— Task —
Every line that contains the word "biología" is to be copied from the listing.

— Dataset records —
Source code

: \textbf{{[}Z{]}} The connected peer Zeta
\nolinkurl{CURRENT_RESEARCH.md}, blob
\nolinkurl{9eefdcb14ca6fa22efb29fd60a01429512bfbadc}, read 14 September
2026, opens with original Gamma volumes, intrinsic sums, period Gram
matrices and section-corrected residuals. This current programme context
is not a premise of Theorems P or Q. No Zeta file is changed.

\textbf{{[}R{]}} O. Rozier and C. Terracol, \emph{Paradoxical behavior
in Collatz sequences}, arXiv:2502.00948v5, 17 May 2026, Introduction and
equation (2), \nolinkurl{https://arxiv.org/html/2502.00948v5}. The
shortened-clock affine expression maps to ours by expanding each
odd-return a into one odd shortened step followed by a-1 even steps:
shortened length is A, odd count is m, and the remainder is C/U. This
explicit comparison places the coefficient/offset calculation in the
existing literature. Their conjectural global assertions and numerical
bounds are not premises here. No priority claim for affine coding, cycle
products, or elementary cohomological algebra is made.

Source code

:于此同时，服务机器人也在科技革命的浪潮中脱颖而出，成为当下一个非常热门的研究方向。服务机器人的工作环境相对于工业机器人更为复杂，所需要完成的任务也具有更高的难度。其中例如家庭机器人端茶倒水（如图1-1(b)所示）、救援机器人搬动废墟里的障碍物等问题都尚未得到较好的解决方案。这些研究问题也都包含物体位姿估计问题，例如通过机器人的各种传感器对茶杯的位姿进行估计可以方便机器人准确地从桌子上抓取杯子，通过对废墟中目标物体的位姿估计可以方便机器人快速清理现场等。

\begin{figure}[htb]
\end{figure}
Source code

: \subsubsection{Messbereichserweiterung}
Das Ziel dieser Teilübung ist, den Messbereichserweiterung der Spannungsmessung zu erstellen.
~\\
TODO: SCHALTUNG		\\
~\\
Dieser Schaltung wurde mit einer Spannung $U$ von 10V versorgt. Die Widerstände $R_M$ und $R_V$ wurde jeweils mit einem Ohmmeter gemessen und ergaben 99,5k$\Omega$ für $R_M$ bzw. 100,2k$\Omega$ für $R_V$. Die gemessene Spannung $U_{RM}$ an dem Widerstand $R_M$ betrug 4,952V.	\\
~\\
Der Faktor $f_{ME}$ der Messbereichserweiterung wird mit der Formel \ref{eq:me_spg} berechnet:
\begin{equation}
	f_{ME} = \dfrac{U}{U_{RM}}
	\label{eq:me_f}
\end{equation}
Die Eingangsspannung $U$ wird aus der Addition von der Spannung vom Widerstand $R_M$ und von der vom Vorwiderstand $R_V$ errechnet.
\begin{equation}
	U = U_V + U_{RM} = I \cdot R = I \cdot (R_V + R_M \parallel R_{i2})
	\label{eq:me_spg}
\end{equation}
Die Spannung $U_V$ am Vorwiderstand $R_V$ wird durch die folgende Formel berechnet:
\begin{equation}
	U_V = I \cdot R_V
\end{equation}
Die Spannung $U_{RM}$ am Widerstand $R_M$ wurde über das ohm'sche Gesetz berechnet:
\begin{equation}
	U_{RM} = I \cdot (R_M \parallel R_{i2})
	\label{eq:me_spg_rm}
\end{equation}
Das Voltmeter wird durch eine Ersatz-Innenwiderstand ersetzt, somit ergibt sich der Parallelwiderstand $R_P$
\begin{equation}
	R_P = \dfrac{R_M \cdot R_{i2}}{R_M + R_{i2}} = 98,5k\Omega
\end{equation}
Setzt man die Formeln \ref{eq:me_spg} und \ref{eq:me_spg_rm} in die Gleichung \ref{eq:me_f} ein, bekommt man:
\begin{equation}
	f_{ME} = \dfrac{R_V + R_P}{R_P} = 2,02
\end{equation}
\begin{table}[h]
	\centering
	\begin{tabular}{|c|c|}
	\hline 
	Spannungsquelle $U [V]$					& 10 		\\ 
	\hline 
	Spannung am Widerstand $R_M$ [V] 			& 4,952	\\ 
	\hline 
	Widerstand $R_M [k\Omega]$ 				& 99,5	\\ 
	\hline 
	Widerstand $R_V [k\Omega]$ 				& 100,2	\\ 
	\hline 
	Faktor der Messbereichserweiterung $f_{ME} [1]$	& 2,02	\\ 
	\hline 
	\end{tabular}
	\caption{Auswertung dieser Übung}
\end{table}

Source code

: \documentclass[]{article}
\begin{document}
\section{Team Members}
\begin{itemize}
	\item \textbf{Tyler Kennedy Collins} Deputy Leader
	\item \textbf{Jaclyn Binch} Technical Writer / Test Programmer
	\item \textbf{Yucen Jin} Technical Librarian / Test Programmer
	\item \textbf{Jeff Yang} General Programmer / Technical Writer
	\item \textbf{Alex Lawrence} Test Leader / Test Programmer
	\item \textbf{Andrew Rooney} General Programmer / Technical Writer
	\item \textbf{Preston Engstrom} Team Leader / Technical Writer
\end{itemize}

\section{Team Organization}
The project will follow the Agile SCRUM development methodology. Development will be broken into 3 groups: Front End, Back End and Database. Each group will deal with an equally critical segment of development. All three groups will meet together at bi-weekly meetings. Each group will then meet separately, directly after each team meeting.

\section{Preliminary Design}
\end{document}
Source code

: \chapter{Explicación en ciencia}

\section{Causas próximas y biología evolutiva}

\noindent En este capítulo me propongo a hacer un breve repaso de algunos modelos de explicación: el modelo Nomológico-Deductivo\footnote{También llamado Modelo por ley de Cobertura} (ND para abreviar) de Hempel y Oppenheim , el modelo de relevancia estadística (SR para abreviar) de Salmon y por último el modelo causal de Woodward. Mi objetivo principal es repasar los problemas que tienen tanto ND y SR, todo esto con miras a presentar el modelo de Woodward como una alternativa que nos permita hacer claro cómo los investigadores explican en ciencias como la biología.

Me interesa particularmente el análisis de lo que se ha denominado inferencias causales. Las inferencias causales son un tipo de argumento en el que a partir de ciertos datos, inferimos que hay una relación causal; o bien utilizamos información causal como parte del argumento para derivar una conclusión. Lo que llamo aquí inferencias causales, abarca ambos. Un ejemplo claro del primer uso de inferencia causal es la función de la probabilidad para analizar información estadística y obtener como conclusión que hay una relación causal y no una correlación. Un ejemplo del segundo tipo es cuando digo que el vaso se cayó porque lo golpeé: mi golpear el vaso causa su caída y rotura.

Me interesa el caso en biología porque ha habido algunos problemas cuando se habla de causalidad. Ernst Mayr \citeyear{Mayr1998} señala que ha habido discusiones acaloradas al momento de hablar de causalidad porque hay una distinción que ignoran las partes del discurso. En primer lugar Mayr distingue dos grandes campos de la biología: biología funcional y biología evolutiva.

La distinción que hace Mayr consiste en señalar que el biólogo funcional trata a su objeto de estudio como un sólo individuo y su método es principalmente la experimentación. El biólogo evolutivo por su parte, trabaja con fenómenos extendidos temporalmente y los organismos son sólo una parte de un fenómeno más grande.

— Response area —
\section{Causas próximas y biología evolutiva}
\noindent En este capítulo me propongo a hacer un breve repaso de algunos modelos de explicación: el modelo Nomológico-Deductivo\footnote{También llamado Modelo por ley de Cobertura} (ND para abreviar) de Hempel y Oppenheim , el modelo de relevancia estadística (SR para abreviar) de Salmon y por último el modelo causal de Woodward. Mi objetivo principal es repasar los problemas que tienen tanto ND y SR, todo esto con miras a presentar el modelo de Woodward como una alternativa que nos permita hacer claro cómo los investigadores explican en ciencias como la biología.
Me interesa el caso en biología porque ha habido algunos problemas cuando se habla de causalidad. Ernst Mayr \citeyear{Mayr1998} señala que ha habido discusiones acaloradas al momento de hablar de causalidad porque hay una distinción que ignoran las partes del discurso. En primer lugar Mayr distingue dos grandes campos de la biología: biología funcional y biología evolutiva.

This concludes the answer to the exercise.